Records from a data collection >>
+---+
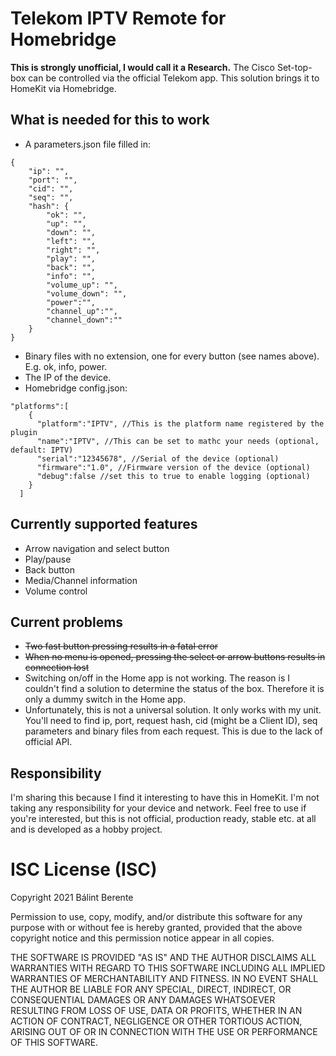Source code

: # Telekom IPTV Remote for Homebridge
**This is strongly unofficial, I would call it a Research.**
The Cisco Set-top-box can be controlled via the official Telekom app. This solution brings it to HomeKit via Homebridge.
## What is needed for this to work
 - A parameters.json file filled in:
```
{
    "ip": "",
    "port": "",
    "cid": "",
    "seq": "",
    "hash": {
        "ok": "",
        "up": "",
        "down": "",
        "left": "",
        "right": "",
        "play": "",
        "back": "",
        "info": "",
        "volume_up": "",
        "volume_down": "",
        "power":"",
        "channel_up":"",
        "channel_down":""
    }
}
```
 - Binary files with no extension, one for every button (see names above). E.g. ok, info, power.
 - The IP of the device.
 - Homebridge config.json:
```
"platforms":[
    {
      "platform":"IPTV", //This is the platform name registered by the plugin
      "name":"IPTV", //This can be set to mathc your needs (optional, default: IPTV)
      "serial":"12345678", //Serial of the device (optional)
      "firmware":"1.0", //Firmware version of the device (optional)
      "debug":false //set this to true to enable logging (optional)
    }
  ]
```

## Currently supported features
 - Arrow navigation and select button
 - Play/pause
 - Back button
 - Media/Channel information
 - Volume control
## Current problems
 - ~~Two fast button pressing results in a fatal error~~
 - ~~When no menu is opened, pressing the select or arrow buttons results in connection lost~~
 - Switching on/off in the Home app is not working. The reason is I couldn't find a solution to determine the status of the box. Therefore it is only a dummy switch in the Home app.
 - Unfortunately, this is not a universal solution. It only works with my unit. You'll need to find ip, port, request hash, cid (might be a Client ID), seq parameters and binary files from each request. This is due to the lack of official API.
## Responsibility
I'm sharing this because I find it interesting to have this in HomeKit. I'm not taking any responsibility for your device and network. Feel free to use if you're interested, but this is not official, production ready, stable etc. at all and is developed as a hobby project.

# ISC License (ISC)
Copyright 2021 Bálint Berente

Permission to use, copy, modify, and/or distribute this software for any purpose with or without fee is hereby granted, provided that the above copyright notice and this permission notice appear in all copies.

THE SOFTWARE IS PROVIDED "AS IS" AND THE AUTHOR DISCLAIMS ALL WARRANTIES WITH REGARD TO THIS SOFTWARE INCLUDING ALL IMPLIED WARRANTIES OF MERCHANTABILITY AND FITNESS. IN NO EVENT SHALL THE AUTHOR BE LIABLE FOR ANY SPECIAL, DIRECT, INDIRECT, OR CONSEQUENTIAL DAMAGES OR ANY DAMAGES WHATSOEVER RESULTING FROM LOSS OF USE, DATA OR PROFITS, WHETHER IN AN ACTION OF CONTRACT, NEGLIGENCE OR OTHER TORTIOUS ACTION, ARISING OUT OF OR IN CONNECTION WITH THE USE OR PERFORMANCE OF THIS SOFTWARE.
+---+
Task to carry out >> Your copy should match the data exactly, apart from the images, which are dropped.

Task output >>
Source code

: # Telekom IPTV Remote for Homebridge
**This is strongly unofficial, I would call it a Research.**
The Cisco Set-top-box can be controlled via the official Telekom app. This solution brings it to HomeKit via Homebridge.
## What is needed for this to work
 - A parameters.json file filled in:
```
{
    "ip": "",
    "port": "",
    "cid": "",
    "seq": "",
    "hash": {
        "ok": "",
        "up": "",
        "down": "",
        "left": "",
        "right": "",
        "play": "",
        "back": "",
        "info": "",
        "volume_up": "",
        "volume_down": "",
        "power":"",
        "channel_up":"",
        "channel_down":""
    }
}
```
 - Binary files with no extension, one for every button (see names above). E.g. ok, info, power.
 - The IP of the device.
 - Homebridge config.json:
```
"platforms":[
    {
      "platform":"IPTV", //This is the platform name registered by the plugin
      "name":"IPTV", //This can be set to mathc your needs (optional, default: IPTV)
      "serial":"12345678", //Serial of the device (optional)
      "firmware":"1.0", //Firmware version of the device (optional)
      "debug":false //set this to true to enable logging (optional)
    }
  ]
```

## Currently supported features
 - Arrow navigation and select button
 - Play/pause
 - Back button
 - Media/Channel information
 - Volume control
## Current problems
 - ~~Two fast button pressing results in a fatal error~~
 - ~~When no menu is opened, pressing the select or arrow buttons results in connection lost~~
 - Switching on/off in the Home app is not working. The reason is I couldn't find a solution to determine the status of the box. Therefore it is only a dummy switch in the Home app.
 - Unfortunately, this is not a universal solution. It only works with my unit. You'll need to find ip, port, request hash, cid (might be a Client ID), seq parameters and binary files from each request. This is due to the lack of official API.
## Responsibility
I'm sharing this because I find it interesting to have this in HomeKit. I'm not taking any responsibility for your device and network. Feel free to use if you're interested, but this is not official, production ready, stable etc. at all and is developed as a hobby project.

# ISC License (ISC)
Copyright 2021 Bálint Berente

Permission to use, copy, modify, and/or distribute this software for any purpose with or without fee is hereby granted, provided that the above copyright notice and this permission notice appear in all copies.

THE SOFTWARE IS PROVIDED "AS IS" AND THE AUTHOR DISCLAIMS ALL WARRANTIES WITH REGARD TO THIS SOFTWARE INCLUDING ALL IMPLIED WARRANTIES OF MERCHANTABILITY AND FITNESS. IN NO EVENT SHALL THE AUTHOR BE LIABLE FOR ANY SPECIAL, DIRECT, INDIRECT, OR CONSEQUENTIAL DAMAGES OR ANY DAMAGES WHATSOEVER RESULTING FROM LOSS OF USE, DATA OR PROFITS, WHETHER IN AN ACTION OF CONTRACT, NEGLIGENCE OR OTHER TORTIOUS ACTION, ARISING OUT OF OR IN CONNECTION WITH THE USE OR PERFORMANCE OF THIS SOFTWARE.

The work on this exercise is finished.